[Saved data entries]
++++++++++++++++++++
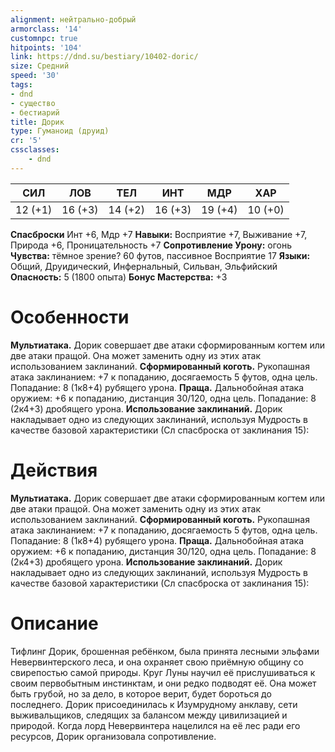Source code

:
 ```yaml
---
alignment: нейтрально-добрый
armorclass: '14'
customnpc: true
hitpoints: '104'
link: https://dnd.su/bestiary/10402-doric/
size: Средний
speed: '30'
tags:
- dnd
- существо
- бестиарий
title: Дорик
type: Гуманоид (друид)
cr: '5'
cssclasses:
    - dnd
---
```



| СИЛ | ЛОВ | ТЕЛ | ИНТ | МДР | ХАР |
|---|---|---|---|---|---|
| 12 (+1) | 16 (+3) | 14 (+2) | 16 (+3) | 19 (+4) | 10 (+0) |
**Спасброски** Инт +6, Мдр +7
**Навыки:** Восприятие +7, Выживание +7, Природа +6, Проницательность +7
**Сопротивление Урону:** огонь
**Чувства:** тёмное зрение? 60 футов, пассивное Восприятие 17
**Языки:** Общий, Друидический, Инфернальный, Сильван, Эльфийский
**Опасность:** 5 (1800 опыта)
**Бонус Мастерства:** +3


# Особенности
**Мультиатака.** Дорик совершает две атаки сформированным когтем или две атаки пращой. Она может заменить одну из этих атак использованием заклинаний.
**Сформированный коготь.** Рукопашная атака заклинанием: +7 к попаданию, досягаемость 5 футов, одна цель. Попадание: 8 (1к8+4) рубящего урона.
**Праща.** Дальнобойная атака оружием: +6 к попаданию, дистанция 30/120, одна цель. Попадание: 8 (2к4+3) дробящего урона.
**Использование заклинаний.** Дорик накладывает одно из следующих заклинаний, используя Мудрость в качестве базовой характеристики (Сл спасброска от заклинания 15):


# Действия
**Мультиатака.** Дорик совершает две атаки сформированным когтем или две атаки пращой. Она может заменить одну из этих атак использованием заклинаний.
**Сформированный коготь.** Рукопашная атака заклинанием: +7 к попаданию, досягаемость 5 футов, одна цель. Попадание: 8 (1к8+4) рубящего урона.
**Праща.** Дальнобойная атака оружием: +6 к попаданию, дистанция 30/120, одна цель. Попадание: 8 (2к4+3) дробящего урона.
**Использование заклинаний.** Дорик накладывает одно из следующих заклинаний, используя Мудрость в качестве базовой характеристики (Сл спасброска от заклинания 15):


# Описание
Тифлинг Дорик, брошенная ребёнком, была принята лесными эльфами Невервинтерского леса, и она охраняет свою приёмную общину со свирепостью самой природы. Круг Луны научил её прислушиваться к своим первобытным инстинктам, и они редко подводят её. Она может быть грубой, но за дело, в которое верит, будет бороться до последнего. Дорик присоединилась к Изумрудному анклаву, сети выживальщиков, следящих за балансом между цивилизацией и природой. Когда лорд Невервинтера нацелился на её лес ради его ресурсов, Дорик организовала сопротивление.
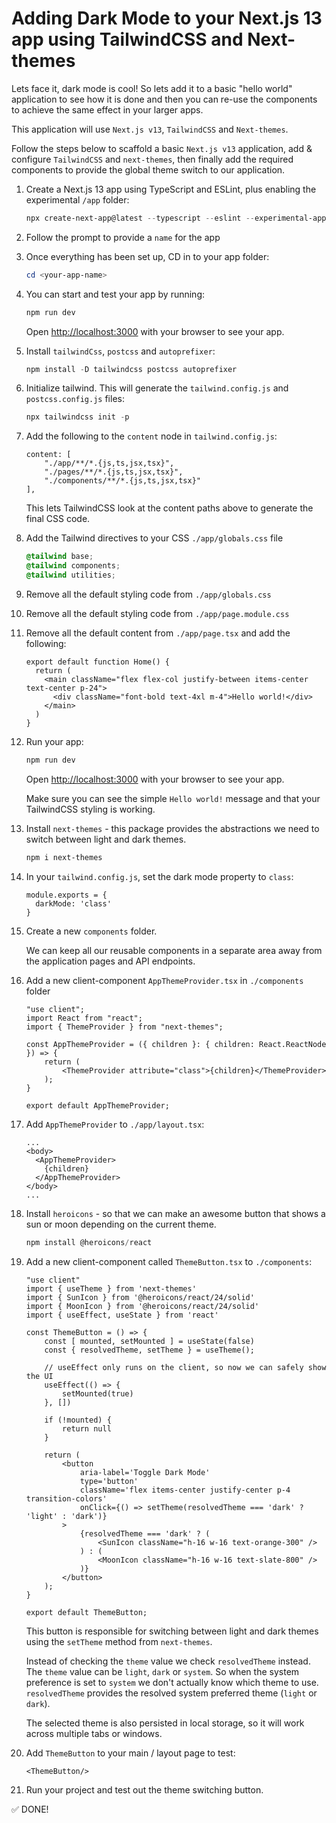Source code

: # Adding Dark Mode to your Next.js 13 app using TailwindCSS and Next-themes

Lets face it, dark mode is cool! So lets add it to a basic "hello world" application to see how it is done and then you can re-use the components to achieve the same effect in your larger apps.

This application will use `Next.js v13`, `TailwindCSS` and `Next-themes`.

Follow the steps below to scaffold a basic `Next.js v13` application, add & configure `TailwindCSS` and `next-themes`, then finally add the required components to provide the global theme switch to our application.

1. Create a Next.js 13 app using TypeScript and ESLint, plus enabling the experimental `/app` folder:

    ```ps1
    npx create-next-app@latest --typescript --eslint --experimental-app --use-npm
    ```

2. Follow the prompt to provide a `name` for the app
3. Once everything has been set up, CD in to your app folder:

    ```ps1
    cd <your-app-name>
    ```

4. You can start and test your app by running:

    ```ps1
    npm run dev
    ```

    Open [http://localhost:3000](http://localhost:3000) with your browser to see your app.

5. Install `tailwindCss`, `postcss` and `autoprefixer`:

    ```ps1
    npm install -D tailwindcss postcss autoprefixer
    ```

6. Initialize tailwind. This will generate the `tailwind.config.js` and `postcss.config.js` files:

    ```ps1
    npx tailwindcss init -p
    ```

7. Add the following to the `content` node in `tailwind.config.js`:

    ```tsx
    content: [
        "./app/**/*.{js,ts,jsx,tsx}",
        "./pages/**/*.{js,ts,jsx,tsx}",
        "./components/**/*.{js,ts,jsx,tsx}"
    ],
    ```

    This lets TailwindCSS look at the content paths above to generate the final CSS code.

8. Add the Tailwind directives to your CSS `./app/globals.css` file

    ```css
    @tailwind base;
    @tailwind components;
    @tailwind utilities;
    ```

9. Remove all the default styling code from `./app/globals.css`
10. Remove all the default styling code from `./app/page.module.css`
11. Remove all the default content from `./app/page.tsx` and add the following:

    ```tsx
    export default function Home() {
      return (
        <main className="flex flex-col justify-between items-center text-center p-24">
          <div className="font-bold text-4xl m-4">Hello world!</div>
        </main>
      )
    }
    ```

12. Run your app:

    ```ps1
    npm run dev
    ```

    Open [http://localhost:3000](http://localhost:3000) with your browser to see your app.

    Make sure you can see the simple `Hello world!` message and that your TailwindCSS styling is working.

13. Install `next-themes` - this package provides the abstractions we need to switch between light and dark themes.

    ```ps1
    npm i next-themes
    ```

14. In your `tailwind.config.js`, set the dark mode property to `class`:

    ```tsx
    module.exports = {
      darkMode: 'class'
    }
    ```

15. Create a new `components` folder.

    We can keep all our reusable components in a separate area away from the application pages and API endpoints.

16. Add a new client-component `AppThemeProvider.tsx` in `./components` folder

    ```tsx
    "use client";
    import React from "react";
    import { ThemeProvider } from "next-themes";

    const AppThemeProvider = ({ children }: { children: React.ReactNode }) => {
        return (
            <ThemeProvider attribute="class">{children}</ThemeProvider>
        );
    }

    export default AppThemeProvider;
    ```

17. Add `AppThemeProvider` to `./app/layout.tsx`:

    ```tsx
    ...
    <body>
      <AppThemeProvider>
        {children}
      </AppThemeProvider>
    </body>
    ...
    ```

18. Install `heroicons` - so that we can make an awesome button that shows a sun or moon depending on the current theme.

    ```ps1
    npm install @heroicons/react
    ```

19. Add a new client-component called `ThemeButton.tsx` to `./components`:

    ```tsx
    "use client"
    import { useTheme } from 'next-themes'
    import { SunIcon } from '@heroicons/react/24/solid'
    import { MoonIcon } from '@heroicons/react/24/solid'
    import { useEffect, useState } from 'react'

    const ThemeButton = () => {
        const [ mounted, setMounted ] = useState(false)
        const { resolvedTheme, setTheme } = useTheme();

        // useEffect only runs on the client, so now we can safely show the UI
        useEffect(() => {
            setMounted(true)
        }, [])

        if (!mounted) {
            return null
        }

        return (
            <button
                aria-label='Toggle Dark Mode'
                type='button'
                className='flex items-center justify-center p-4 transition-colors'
                onClick={() => setTheme(resolvedTheme === 'dark' ? 'light' : 'dark')}
            >
                {resolvedTheme === 'dark' ? (
                    <SunIcon className="h-16 w-16 text-orange-300" />
                ) : (
                    <MoonIcon className="h-16 w-16 text-slate-800" />
                )}
            </button>
        );
    }

    export default ThemeButton;
    ```

    This button is responsible for switching between light and dark themes using the `setTheme` method from `next-themes`.

    Instead of checking the `theme` value we check `resolvedTheme` instead. The `theme` value can be `light`, `dark` or `system`. So when the system preference is set to `system` we don't actually know which theme to use. `resolvedTheme` provides the resolved system preferred theme (`light` or `dark`).

    The selected theme is also persisted in local storage, so it will work across multiple tabs or windows.

20. Add `ThemeButton` to your main / layout page to test:

    ```tsx
    <ThemeButton/>
    ```

21. Run your project and test out the theme switching button.

✅ DONE!
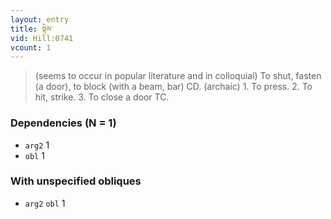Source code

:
 ```yaml
---
layout: entry
title: སྟེམ་
vid: Hill:0741
vcount: 1
---
```


> (seems to occur in popular literature and in colloquial) To shut, fasten (a door), to block (with a beam, bar) CD\.
 (archaic) 1\.
 To press\.
 2\.
 To hit, strike\.
 3\.
 To close a door TC\.

### Dependencies (N = 1)
* `arg2` 1
* `obl` 1


### With unspecified obliques
* `arg2` `obl` 1


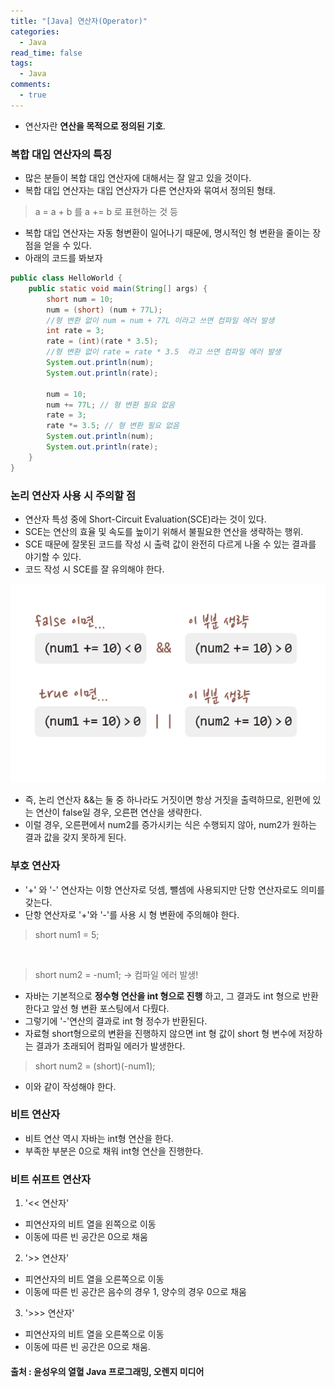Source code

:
 ```yaml
---
title: "[Java] 연산자(Operator)"
categories:
  - Java
read_time: false
tags:
  - Java
comments:
  - true
---
```


* 연산자란 __연산을 목적으로 정의된 기호__.

### 복합 대입 연산자의 특징
* 많은 분들이 복합 대입 연산자에 대해서는 잘 알고 있을 것이다.
* 복합 대입 연산자는 대입 연산자가 다른 연산자와 묶여서 정의된 형태.
> a = a + b 를  a += b 로 표현하는 것 등
* 복합 대입 연산자는 자동 형변환이 일어나기 때문에, 명시적인 형 변환을 줄이는 장점을 얻을 수 있다.
* 아래의 코드를 봐보자

```java
public class HelloWorld {
	public static void main(String[] args) {
		short num = 10;
		num = (short) (num + 77L);
		//형 변환 없이 num = num + 77L 이라고 쓰면 컴파일 에러 발생
		int rate = 3;
		rate = (int)(rate * 3.5);
		//형 변환 없이 rate = rate * 3.5  라고 쓰면 컴파일 에러 발생
		System.out.println(num);
		System.out.println(rate);
		
		num = 10;
		num += 77L; // 형 변환 필요 없음
		rate = 3;
		rate *= 3.5; // 형 변환 필요 없음
		System.out.println(num);
		System.out.println(rate);
	}
}
```

### 논리 연산자 사용 시 주의할 점
* 연산자 특성 중에 Short-Circuit Evaluation(SCE)라는 것이 있다.
* SCE는 연산의 효율 및 속도를 높이기 위해서 불필요한 연산을 생략하는 행위.
* SCE 때문에 잘못된 코드를 작성 시 출력 값이 완전히 다르게 나올 수 있는 결과를 야기할 수 있다.
* 코드 작성 시 SCE를 잘 유의해야 한다.

![](/assets/img/java/201911071.png)

* 즉, 논리 연산자 &&는 둘 중 하나라도 거짓이면 항상 거짓을 출력하므로, 왼편에 있는 연산이 false일 경우, 오른편 연산을 생략한다.
* 이럴 경우, 오른편에서 num2를 증가시키는 식은 수행되지 않아, num2가 원하는 결과 값을 갖지 못하게 된다.

### 부호 연산자
* '+' 와 '-' 연산자는 이항 연산자로 덧셈, 뺄셈에 사용되지만 단항 연산자로도 의미를 갖는다.
* 단항 연산자로 '+'와 '-'를 사용 시 형 변환에 주의해야 한다.
> short num1 = 5;
<br>

> short num2 = -num1; -> 컴파일 에러 발생!
* 자바는 기본적으로 __정수형 연산을 int 형으로 진행__ 하고, 그 결과도 int 형으로 반환한다고 앞선 형 변환 포스팅에서 다뤘다.
* 그렇기에 '-'연산의 결과로 int 형 정수가 반환된다. 
* 자료형 short형으로의 변환을 진행하지 않으면 int 형 값이 short 형 변수에 저장하는 결과가 초래되어 컴파일 에러가 발생한다.
> short num2 = (short)(-num1);
* 이와 같이 작성해야 한다.

### 비트 연산자
* 비트 연산 역시 자바는 int형 연산을 한다.
* 부족한 부분은 0으로 채워 int형 연산을 진행한다.

### 비트 쉬프트 연산자
1. '<< 연산자'
 * 피연산자의 비트 열을 왼쪽으로 이동
 * 이동에 따른 빈 공간은 0으로 채움
2. '>> 연산자'
 * 피연산자의 비트 열을 오른쪽으로 이동
 * 이동에 따른 빈 공간은 음수의 경우 1, 양수의 경우 0으로 채움
3. '>>> 연산자'
 * 피연산자의 비트 열을 오른쪽으로 이동
 * 이동에 따른 빈 공간은 0으로 채움.

#### 출처 : 윤성우의 열혈 Java 프로그래밍, 오렌지 미디어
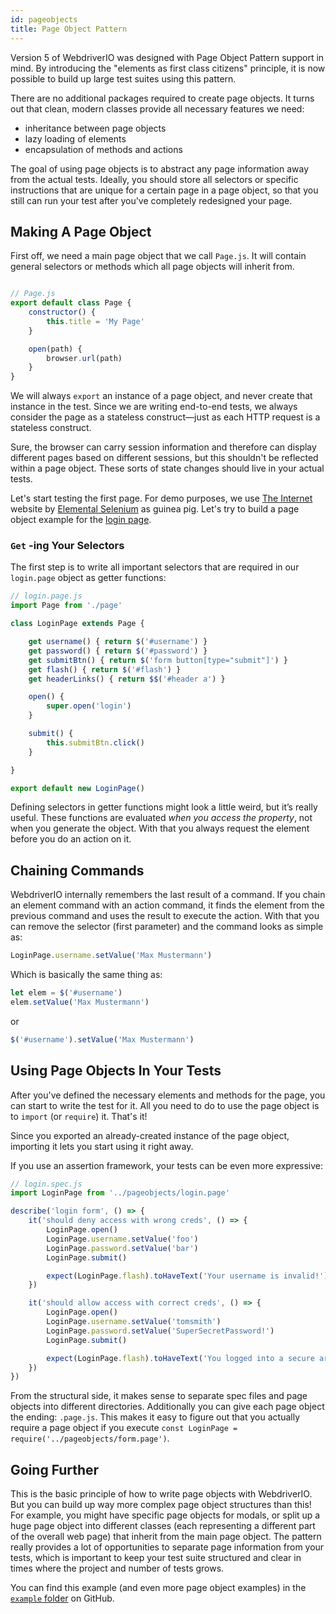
 ```yaml
---
id: pageobjects
title: Page Object Pattern
---
```


Version 5 of WebdriverIO was designed with Page Object Pattern support in mind. By introducing the "elements as first class citizens" principle, it is now possible to build up large test suites using this pattern.

There are no additional packages required to create page objects. It turns out that clean, modern classes provide all necessary features we need:

- inheritance between page objects
- lazy loading of elements
- encapsulation of methods and actions

The goal of using page objects is to abstract any page information away from the actual tests. Ideally, you should store all selectors or specific instructions that are unique for a certain page in a page object, so that you still can run your test after you've completely redesigned your page.

## Making A Page Object

First off, we need a main page object that we call `Page.js`. It will contain general selectors or methods which all page objects will inherit from.

```js

// Page.js
export default class Page {
    constructor() {
        this.title = 'My Page'
    }

    open(path) {
        browser.url(path)
    }
}
```

We will always `export` an instance of a page object, and never create that instance in the test. Since we are writing end-to-end tests, we always consider the page as a stateless construct&mdash;just as each HTTP request is a stateless construct.

Sure, the browser can carry session information and therefore can display different pages based on different sessions, but this shouldn't be reflected within a page object. These sorts of state changes should live in your actual tests.

Let's start testing the first page. For demo purposes, we use [The Internet](http://the-internet.herokuapp.com) website by [Elemental Selenium](http://elementalselenium.com) as guinea pig. Let's try to build a page object example for the [login page](http://the-internet.herokuapp.com/login).

### `Get` -ing Your Selectors

The first step is to write all important selectors that are required in our `login.page` object as getter functions:

```js
// login.page.js
import Page from './page'

class LoginPage extends Page {

    get username() { return $('#username') }
    get password() { return $('#password') }
    get submitBtn() { return $('form button[type="submit"]') }
    get flash() { return $('#flash') }
    get headerLinks() { return $$('#header a') }

    open() {
        super.open('login')
    }

    submit() {
        this.submitBtn.click()
    }

}

export default new LoginPage()
```

Defining selectors in getter functions might look a little weird, but it’s really useful. These functions are evaluated _when you access the property_, not when you generate the object. With that you always request the element before you do an action on it.

## Chaining Commands

WebdriverIO internally remembers the last result of a command. If you chain an element command with an action command, it finds the element from the previous command and uses the result to execute the action. With that you can remove the selector (first parameter) and the command looks as simple as:

```js
LoginPage.username.setValue('Max Mustermann')
```

Which is basically the same thing as:

```js
let elem = $('#username')
elem.setValue('Max Mustermann')
```

or

```js
$('#username').setValue('Max Mustermann')
```

## Using Page Objects In Your Tests

After you've defined the necessary elements and methods for the page, you can start to write the test for it. All you need to do to use the page object is to `import` (or `require`) it. That's it!

Since you exported an already-created instance of the page object, importing it lets you start using it right away.

If you use an assertion framework, your tests can be even more expressive:

```js
// login.spec.js
import LoginPage from '../pageobjects/login.page'

describe('login form', () => {
    it('should deny access with wrong creds', () => {
        LoginPage.open()
        LoginPage.username.setValue('foo')
        LoginPage.password.setValue('bar')
        LoginPage.submit()

        expect(LoginPage.flash).toHaveText('Your username is invalid!')
    })

    it('should allow access with correct creds', () => {
        LoginPage.open()
        LoginPage.username.setValue('tomsmith')
        LoginPage.password.setValue('SuperSecretPassword!')
        LoginPage.submit()

        expect(LoginPage.flash).toHaveText('You logged into a secure area!')
    })
})
```

From the structural side, it makes sense to separate spec files and page objects into different directories. Additionally you can give each page object the ending: `.page.js`. This makes it easy to figure out that you actually require a page object if you execute `const LoginPage = require('../pageobjects/form.page')`.

## Going Further

This is the basic principle of how to write page objects with WebdriverIO. But you can build up way more complex page object structures than this! For example, you might have specific page objects for modals, or split up a huge page object into different classes (each representing a different part of the overall web page) that inherit from the main page object. The pattern really provides a lot of opportunities to separate page information from your tests, which is important to keep your test suite structured and clear in times where the project and number of tests grows.

You can find this example (and even more page object examples) in the [`example` folder](https://github.com/webdriverio/webdriverio/tree/master/examples/pageobject) on GitHub.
++++++++++++++++++++
__TASK TO COMPLETE__. Could you return exactly the stretch of the data above that starts at the line with "4. You can start" and ends at the line with "10. Remove all", both lines included?

__EXERCISE OUTPUT__.
4. You can start and test your app by running:

    ```ps1
    npm run dev
    ```

    Open [http://localhost:3000](http://localhost:3000) with your browser to see your app.

5. Install `tailwindCss`, `postcss` and `autoprefixer`:

    ```ps1
    npm install -D tailwindcss postcss autoprefixer
    ```

6. Initialize tailwind. This will generate the `tailwind.config.js` and `postcss.config.js` files:

    ```ps1
    npx tailwindcss init -p
    ```

7. Add the following to the `content` node in `tailwind.config.js`:

    ```tsx
    content: [
        "./app/**/*.{js,ts,jsx,tsx}",
        "./pages/**/*.{js,ts,jsx,tsx}",
        "./components/**/*.{js,ts,jsx,tsx}"
    ],
    ```

    This lets TailwindCSS look at the content paths above to generate the final CSS code.

8. Add the Tailwind directives to your CSS `./app/globals.css` file

    ```css
    @tailwind base;
    @tailwind components;
    @tailwind utilities;
    ```

9. Remove all the default styling code from `./app/globals.css`
10. Remove all the default styling code from `./app/page.module.css`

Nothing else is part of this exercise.